Le deuxième temps, c’est la naissance de la psychanalyse, c’est-à-dire le fait de faire une pratique à partir de cette invention et en particulier l’utilisation de ce qu’on appelle « la règle fondamentale ». La règle fondamentale, c’est un peu compliqué : ce n’est pas seulement la liberté d’association, c’est la liberté d’association plus le désir de l’analyste, plus l’envie de quelqu’un d’analyser, ce n’est pas seulement le laisser-venir. Le laisser-venir, toutes les techniques font cela. On a d’ailleurs édité un numéro d’Apertura, qu’on trouve encore, sur la règle fondamentale. À partir de là va fonctionner la question de la psychanalyse, ce qui n’est pas la même chose. Alors, quel est le but d’une analyse ? C’est quand même quelque chose de très précis : c’est la découverte du désir inconscient par le biais du fantasme. Et il n’y a de psychanalyse que s’il y a levée de l’amnésie infantile.
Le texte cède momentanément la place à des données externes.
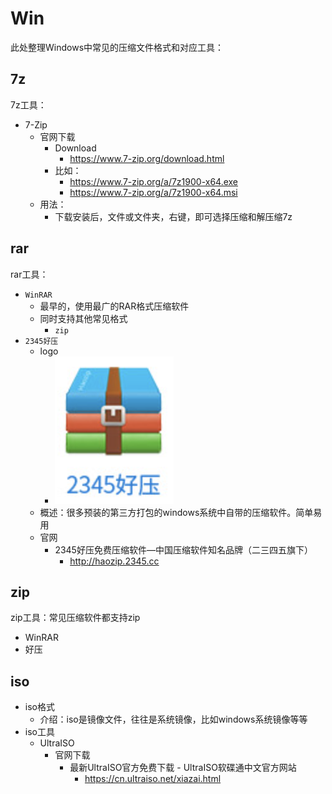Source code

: # Win

此处整理Windows中常见的压缩文件格式和对应工具：

## 7z

7z工具：

* 7-Zip
  * 官网下载
    * Download
      * https://www.7-zip.org/download.html
    * 比如：
      * https://www.7-zip.org/a/7z1900-x64.exe
      * https://www.7-zip.org/a/7z1900-x64.msi
  * 用法：
    * 下载安装后，文件或文件夹，右键，即可选择压缩和解压缩7z

## rar

rar工具：

* `WinRAR`
  * 最早的，使用最广的RAR格式压缩软件
  * 同时支持其他常见格式
    * `zip`
* `2345好压`
  * logo
    * ![win_good_compress](../../assets/img/win_good_compress.png)
  * 概述：很多预装的第三方打包的windows系统中自带的压缩软件。简单易用
  * 官网
    * 2345好压免费压缩软件—中国压缩软件知名品牌（二三四五旗下）
      * http://haozip.2345.cc

## zip

zip工具：常见压缩软件都支持zip

* WinRAR
* 好压

## iso

* iso格式
  * 介绍：iso是镜像文件，往往是系统镜像，比如windows系统镜像等等
* iso工具
  * UltraISO
    * 官网下载
      * 最新UltraISO官方免费下载 - UltraISO软碟通中文官方网站
        * https://cn.ultraiso.net/xiazai.html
Ça s’est bien développé, tout le monde voulait devenir psychanalyste !

A surgi alors quelqu’un qui s’est mis à lire Freud… c’est Jacques Lacan. Il a étudié la philosophie et il a réussi à introduire quelque chose en tenant compte à la fois de la topologie, de la linguistique, des médecines modernes et il a remis les choses en place à partir de cela.
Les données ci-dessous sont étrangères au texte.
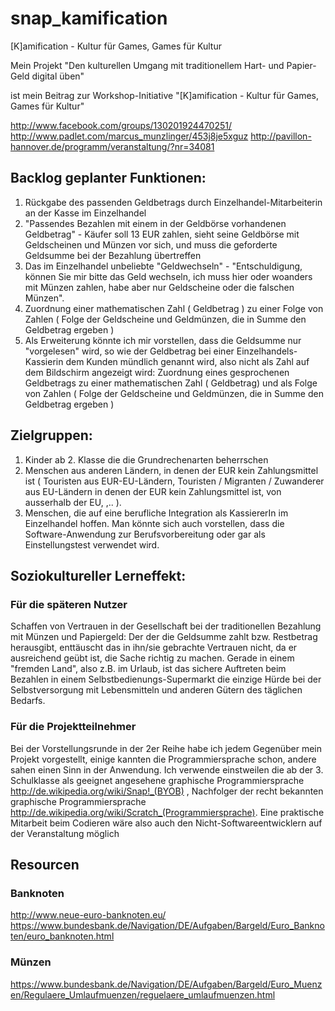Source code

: # snap_kamification
[K]amification -  Kultur für Games, Games für Kultur

Mein Projekt
"Den kulturellen Umgang mit traditionellem Hart- und Papier-Geld digital üben"

ist mein Beitrag zur Workshop-Initiative "[K]amification -  Kultur für Games, Games für Kultur"

  http://www.facebook.com/groups/130201924470251/
  http://www.padlet.com/marcus_munzlinger/453j8je5xguz
  http://pavillon-hannover.de/programm/veranstaltung/?nr=34081

## Backlog geplanter Funktionen:

  1. Rückgabe des passenden Geldbetrags durch Einzelhandel-Mitarbeiterin an der Kasse im Einzelhandel
  1. "Passendes Bezahlen mit einem in der Geldbörse vorhandenen Geldbetrag" - Käufer soll 13 EUR zahlen, sieht seine Geldbörse mit Geldscheinen und Münzen vor sich, und muss die geforderte Geldsumme bei der Bezahlung übertreffen
  1. Das im Einzelhandel unbeliebte "Geldwechseln" - "Entschuldigung, können Sie mir bitte das Geld wechseln, ich muss hier oder woanders mit Münzen zahlen, habe aber nur Geldscheine oder die falschen Münzen".
  1. Zuordnung einer mathematischen Zahl ( Geldbetrag ) zu einer Folge von Zahlen ( Folge der Geldscheine und Geldmünzen, die in Summe den Geldbetrag ergeben ) 
  1. Als Erweiterung könnte ich mir vorstellen, dass die Geldsumme nur "vorgelesen" wird, so wie der Geldbetrag bei einer Einzelhandels-Kassierin dem Kunden mündlich genannt wird, also nicht als Zahl auf dem Bildschirm angezeigt wird: Zuordnung eines gesprochenen Geldbetrags zu einer mathematischen Zahl ( Geldbetrag) und als Folge von Zahlen ( Folge der Geldscheine und Geldmünzen, die in Summe den Geldbetrag ergeben )

## Zielgruppen:
  1. Kinder ab 2. Klasse die die Grundrechenarten beherrschen
  2. Menschen aus anderen Ländern, in denen der EUR kein Zahlungsmittel ist ( Touristen aus EUR-EU-Ländern, Touristen / Migranten / Zuwanderer aus EU-Ländern in denen der EUR kein Zahlungsmittel ist, von ausserhalb der EU, ,.. ).
  2. Menschen, die auf eine berufliche Integration als KassiererIn im Einzelhandel hoffen. Man könnte sich auch vorstellen, dass die Software-Anwendung zur Berufsvorbereitung oder gar als Einstellungstest verwendet wird.

## Soziokultureller Lerneffekt: 
### Für die späteren Nutzer
Schaffen von Vertrauen in der Gesellschaft bei der traditionellen Bezahlung mit Münzen und Papiergeld: Der der die Geldsumme zahlt bzw. Restbetrag herausgibt, enttäuscht das in ihn/sie gebrachte Vertrauen nicht, da er ausreichend geübt ist, die Sache richtig zu machen. Gerade in einem "fremden Land", also z.B. im Urlaub, ist das sichere Auftreten beim Bezahlen in einem Selbstbedienungs-Supermarkt die einzige Hürde bei der Selbstversorgung mit Lebensmitteln und anderen Gütern des täglichen Bedarfs.
### Für die Projektteilnehmer 
Bei der Vorstellungsrunde in der 2er Reihe habe ich jedem Gegenüber mein Projekt vorgestellt, einige kannten die Programmiersprache schon, andere sahen einen Sinn in der Anwendung.
    Ich verwende einstweilen die ab der 3. Schulklasse als geeignet angesehene graphische Programmiersprache
http://de.wikipedia.org/wiki/Snap!_(BYOB) , Nachfolger der recht bekannten graphische Programmiersprache http://de.wikipedia.org/wiki/Scratch_(Programmiersprache). Eine praktische Mitarbeit beim Codieren wäre also auch den Nicht-Softwareentwicklern auf der Veranstaltung möglich

## Resourcen
### Banknoten
  http://www.neue-euro-banknoten.eu/
    https://www.bundesbank.de/Navigation/DE/Aufgaben/Bargeld/Euro_Banknoten/euro_banknoten.html

### Münzen
  https://www.bundesbank.de/Navigation/DE/Aufgaben/Bargeld/Euro_Muenzen/Regulaere_Umlaufmuenzen/reguelaere_umlaufmuenzen.html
Qu’est-ce qu’il a inventé en plus ? Il a inventé la question de l’objet. Ce pauvre Freud était très « embouteillé » par la question de l’objet, parce que pour lui l’objet c’était toujours la relation à l’autre. Lacan vient dire : ce n’est pas ça la question de l’objet. Qu’est-ce qui se passe ? Dans le transfert, vous allez déposer dans l’autre des objets partiels, qu’il appelle lui l’objet petit a, qui est quand même l’objet de Lacan (ce n’est pas l’objet de Freud) et c’est important parce que du coup ça change tout. Ça change tout parce que le processus d’une analyse revient à déposer dans l’autre, quand il y a transfert, un certain nombre d’objets, les fameux objets petit a. il va y avoir tout le déroulement de la psychanalyse et en fin d’analyse, vous allez récupérer ces objets que vous avez déposés… si vous les récupérez… ça peut durer longtemps. C’est essentiel parce que c’est vraiment l’objet lacanien, et l’objet lacanien n’est pas l’objet freudien. Si vous allez faire des psychanalyses dans d’autres pays, l’histoire de l’objet petit a n’existe pas. Les freudiens n’utilisent pas cela, ça c’est vraiment un des apports de Lacan qui change aussi la pratique.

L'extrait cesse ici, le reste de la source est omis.